If you find yourself writing if/else business logic in a CLI command or React component, that logic belongs in a use case here.
→ Deep dive: docs/architecture/clean-architecture.md § Application → Implementation patterns: docs/development/implementation-guide.md → Repository pattern + DI: docs/architecture/repository-pattern.md
3. Infrastructure — packages/core/src/infrastructure/
Adapters: SQLite repositories (infrastructure/persistence/sqlite/), agent executors (infrastructure/agents/), GitHub services, file-system utilities, Discord client, scheduling. Each adapter implements an output port from application/ports/output/.
This is the only layer allowed to import third-party SDKs (@octokit/rest, better-sqlite3, agent provider SDKs). DI wiring lives in infrastructure/di/.
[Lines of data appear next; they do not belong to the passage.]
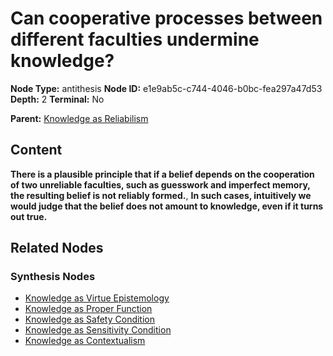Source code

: # Can cooperative processes between different faculties undermine knowledge?

**Node Type:** antithesis
**Node ID:** e1e9ab5c-c744-4046-b0bc-fea297a47d53
**Depth:** 2
**Terminal:** No

**Parent:** [Knowledge as Reliabilism](knowledge-as-reliabilism-thesis-72dce40c-4bce-46d9-be3b-311bf9457188.md)

## Content

**There is a plausible principle that if a belief depends on the cooperation of two unreliable faculties, such as guesswork and imperfect memory, the resulting belief is not reliably formed.**, **In such cases, intuitively we would judge that the belief does not amount to knowledge, even if it turns out true.**

## Related Nodes

### Synthesis Nodes

- [Knowledge as Virtue Epistemology](knowledge-as-virtue-epistemology-synthesis-31e80f70-ba47-4574-9902-5e36d27e1ffe.md)
- [Knowledge as Proper Function](knowledge-as-proper-function-synthesis-66c04b99-c909-4cae-a6aa-3f01625761ea.md)
- [Knowledge as Safety Condition](knowledge-as-safety-condition-synthesis-b69d9034-890f-46ba-81d5-f983893ab9bd.md)
- [Knowledge as Sensitivity Condition](knowledge-as-sensitivity-condition-synthesis-063871ed-ad63-42bd-a46e-f54e4584cf4a.md)
- [Knowledge as Contextualism](knowledge-as-contextualism-synthesis-a0c821ad-5e81-4523-b2aa-733ce2bea431.md)
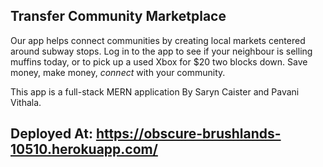 ## Transfer Community Marketplace

Our app helps connect communities by creating local markets centered around subway stops. Log in to the app to see if your neighbour is selling muffins today, or to pick up a used Xbox for $20 two blocks down. Save money, make money, *connect* with your community.

This app is a full-stack MERN application By Saryn Caister and Pavani Vithala.

## Deployed At: https://obscure-brushlands-10510.herokuapp.com/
→ Deep dive: docs/architecture/clean-architecture.md § Infrastructure → Repository pattern: docs/architecture/repository-pattern.md → Settings service walkthrough: docs/architecture/settings-service.md
4. Presentation — src/presentation/
The surfaces you actually interact with: a Commander-based CLI (cli/), an Ink-based TUI (tui/), and a Next.js dashboard (web/). Presentation files are thin — they handle UI, input, formatting, and routing. All business logic flows through use cases.
→ CLI architecture: docs/cli/architecture.md → TUI architecture: docs/tui/architecture.md → Web UI architecture: docs/ui/architecture.md
Cross-Cutting Concerns
Agents
Every LLM call goes through IAgentExecutorProvider. No component hardcodes Claude / Cursor / Gemini — the resolution flow is documented in AGENTS.md. Provider-specific code lives only in adapters under infrastructure/agents/.
→ docs/architecture/agent-system.md → docs/development/adding-agents.md
Supervision & approval gates
External side-effects (GitHub writes, Discord posts, recap publishes) flow through ISupervisorAgent.evaluate(...) before execution. The supervisor either auto-approves (configurable per side-effect kind) or pauses for a human.
→ docs/architecture/supervision.md
Persistence
SQLite via better-sqlite3. Migrations live in packages/core/src/infrastructure/persistence/sqlite/migrations/ and are run by umzug. Each migration owns one table and is idempotent (CREATE TABLE IF NOT EXISTS).
→ docs/architecture/repository-pattern.md
Settings
A typed key/value store backed by SQLite, exposed through ISettingsService. Per-user, per-repo, and per-feature scopes are layered.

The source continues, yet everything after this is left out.